Дурнокровец, ставший стратилатом, — вот было бы забавно, да, Валер?
— Но ты не сделал этого.
— Сергеич бы, — Лёва оглядывается на избу; тихо в ней, свет не горит, все остальные ещё спят, — не понял.
Валера не выдерживает, снова улыбается — одними уголками губ. Смешно тебе, Валер? Сработало, значит.
— Он бы тебя убил, — вообще-то разговор серьезный, но Валера говорит обо всём этом с такой иронией, что Лёве самому становится смешно.
— Ну да, — кивает Лёва. — Сначала бы не понял, а потом бы убил.
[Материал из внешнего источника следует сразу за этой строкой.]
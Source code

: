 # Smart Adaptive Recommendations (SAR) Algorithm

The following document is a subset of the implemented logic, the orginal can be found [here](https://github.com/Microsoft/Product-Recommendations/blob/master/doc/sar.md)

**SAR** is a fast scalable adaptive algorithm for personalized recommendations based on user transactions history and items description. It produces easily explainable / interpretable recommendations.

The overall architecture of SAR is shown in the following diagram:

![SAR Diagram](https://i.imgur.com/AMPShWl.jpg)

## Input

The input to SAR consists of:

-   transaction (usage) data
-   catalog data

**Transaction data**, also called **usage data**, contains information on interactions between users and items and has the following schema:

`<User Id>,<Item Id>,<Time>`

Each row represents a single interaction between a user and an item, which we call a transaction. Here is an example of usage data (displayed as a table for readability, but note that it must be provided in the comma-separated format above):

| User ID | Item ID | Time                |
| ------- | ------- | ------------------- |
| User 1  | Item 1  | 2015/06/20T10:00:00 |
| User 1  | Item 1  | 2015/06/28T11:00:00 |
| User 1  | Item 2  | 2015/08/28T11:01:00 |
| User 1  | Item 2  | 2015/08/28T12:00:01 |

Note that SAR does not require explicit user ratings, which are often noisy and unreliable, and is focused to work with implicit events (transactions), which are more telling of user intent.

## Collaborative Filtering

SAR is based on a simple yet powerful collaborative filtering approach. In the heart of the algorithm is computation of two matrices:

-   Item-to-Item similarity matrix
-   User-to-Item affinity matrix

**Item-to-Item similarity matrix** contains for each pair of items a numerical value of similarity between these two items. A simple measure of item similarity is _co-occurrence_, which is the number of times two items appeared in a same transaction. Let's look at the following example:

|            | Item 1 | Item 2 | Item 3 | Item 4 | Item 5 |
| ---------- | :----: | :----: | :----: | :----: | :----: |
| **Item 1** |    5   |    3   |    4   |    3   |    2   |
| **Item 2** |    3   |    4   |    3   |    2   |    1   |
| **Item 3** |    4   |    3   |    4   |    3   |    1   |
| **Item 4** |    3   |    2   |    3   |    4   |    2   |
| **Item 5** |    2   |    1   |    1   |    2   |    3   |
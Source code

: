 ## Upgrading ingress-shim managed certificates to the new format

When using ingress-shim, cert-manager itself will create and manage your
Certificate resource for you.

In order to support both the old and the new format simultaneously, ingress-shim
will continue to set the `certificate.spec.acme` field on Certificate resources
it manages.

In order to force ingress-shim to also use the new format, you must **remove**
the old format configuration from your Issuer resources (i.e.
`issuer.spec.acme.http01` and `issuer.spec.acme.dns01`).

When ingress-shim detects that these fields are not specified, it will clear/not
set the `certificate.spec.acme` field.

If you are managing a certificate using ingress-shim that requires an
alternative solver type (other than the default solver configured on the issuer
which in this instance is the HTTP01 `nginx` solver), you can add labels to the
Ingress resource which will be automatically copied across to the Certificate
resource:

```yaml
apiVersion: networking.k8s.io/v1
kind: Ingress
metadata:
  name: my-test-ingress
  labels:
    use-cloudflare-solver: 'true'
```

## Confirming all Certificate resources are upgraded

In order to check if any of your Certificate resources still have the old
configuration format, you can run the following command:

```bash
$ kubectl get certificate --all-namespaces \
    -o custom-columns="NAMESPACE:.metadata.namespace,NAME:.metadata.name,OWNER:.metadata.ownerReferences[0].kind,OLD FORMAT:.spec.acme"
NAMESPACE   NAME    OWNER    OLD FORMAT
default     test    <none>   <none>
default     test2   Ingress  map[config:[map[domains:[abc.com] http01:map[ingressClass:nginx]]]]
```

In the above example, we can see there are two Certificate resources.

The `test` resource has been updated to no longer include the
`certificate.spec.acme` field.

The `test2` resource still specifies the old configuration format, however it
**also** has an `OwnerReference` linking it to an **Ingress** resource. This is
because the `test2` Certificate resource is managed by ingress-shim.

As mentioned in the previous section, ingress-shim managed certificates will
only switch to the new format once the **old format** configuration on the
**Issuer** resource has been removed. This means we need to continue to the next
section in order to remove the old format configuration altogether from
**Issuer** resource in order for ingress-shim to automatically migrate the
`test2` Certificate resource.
Это — новое признание, такое же чистосердечное. Читай между строк, Валер. Мне бы выдержки не хватило, сил бы не хватило, ничего бы не хватило — оставаться человеком. Потому Сергеич и убил бы. Валера всегда оставался наверху, даже когда Лёва был пиявцем.
Хреновые какие-то качели, не находишь, Валер?
— Ты меня убьёшь? — голос Валеры звучит ровно и спокойно, ни нотки напряжения, ни отголоска страха; и от этого у Лёвы мороз по коже. — Если я кого-нибудь укушу, ты меня убьёшь?
Это не вопрос — Лёва понимает. Это просьба. Лёва сдвигает руку к лежащей на скамье ладони Валеры. Их мизинцы соприкасаются. Мизинец цепляптся за мизинец: друзья, как в детстве. Мирись.
— Убью, — Лёва обещает.
Валера кивает и переводит взгляд на лес вдалеке. Там, на горизонте, небо начинает светлеть: светает. Кошмары рассеиваются.